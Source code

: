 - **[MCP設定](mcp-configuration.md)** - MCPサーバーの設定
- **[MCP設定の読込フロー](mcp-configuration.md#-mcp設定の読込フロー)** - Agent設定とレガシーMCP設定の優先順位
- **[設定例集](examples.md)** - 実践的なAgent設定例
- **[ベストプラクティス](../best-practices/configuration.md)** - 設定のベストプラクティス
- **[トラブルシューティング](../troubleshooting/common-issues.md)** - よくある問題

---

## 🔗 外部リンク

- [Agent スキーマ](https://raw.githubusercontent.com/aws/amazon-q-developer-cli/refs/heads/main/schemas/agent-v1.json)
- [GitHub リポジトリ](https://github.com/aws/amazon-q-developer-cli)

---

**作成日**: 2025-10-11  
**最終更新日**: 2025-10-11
- - -
◆ Instructions to follow:
Exactly reproduce all of the entries.

◆ Result below:
Source code

: - **[MCP設定](mcp-configuration.md)** - MCPサーバーの設定
- **[MCP設定の読込フロー](mcp-configuration.md#-mcp設定の読込フロー)** - Agent設定とレガシーMCP設定の優先順位
- **[設定例集](examples.md)** - 実践的なAgent設定例
- **[ベストプラクティス](../best-practices/configuration.md)** - 設定のベストプラクティス
- **[トラブルシューティング](../troubleshooting/common-issues.md)** - よくある問題

---

## 🔗 外部リンク

- [Agent スキーマ](https://raw.githubusercontent.com/aws/amazon-q-developer-cli/refs/heads/main/schemas/agent-v1.json)
- [GitHub リポジトリ](https://github.com/aws/amazon-q-developer-cli)

---

**作成日**: 2025-10-11  
**最終更新日**: 2025-10-11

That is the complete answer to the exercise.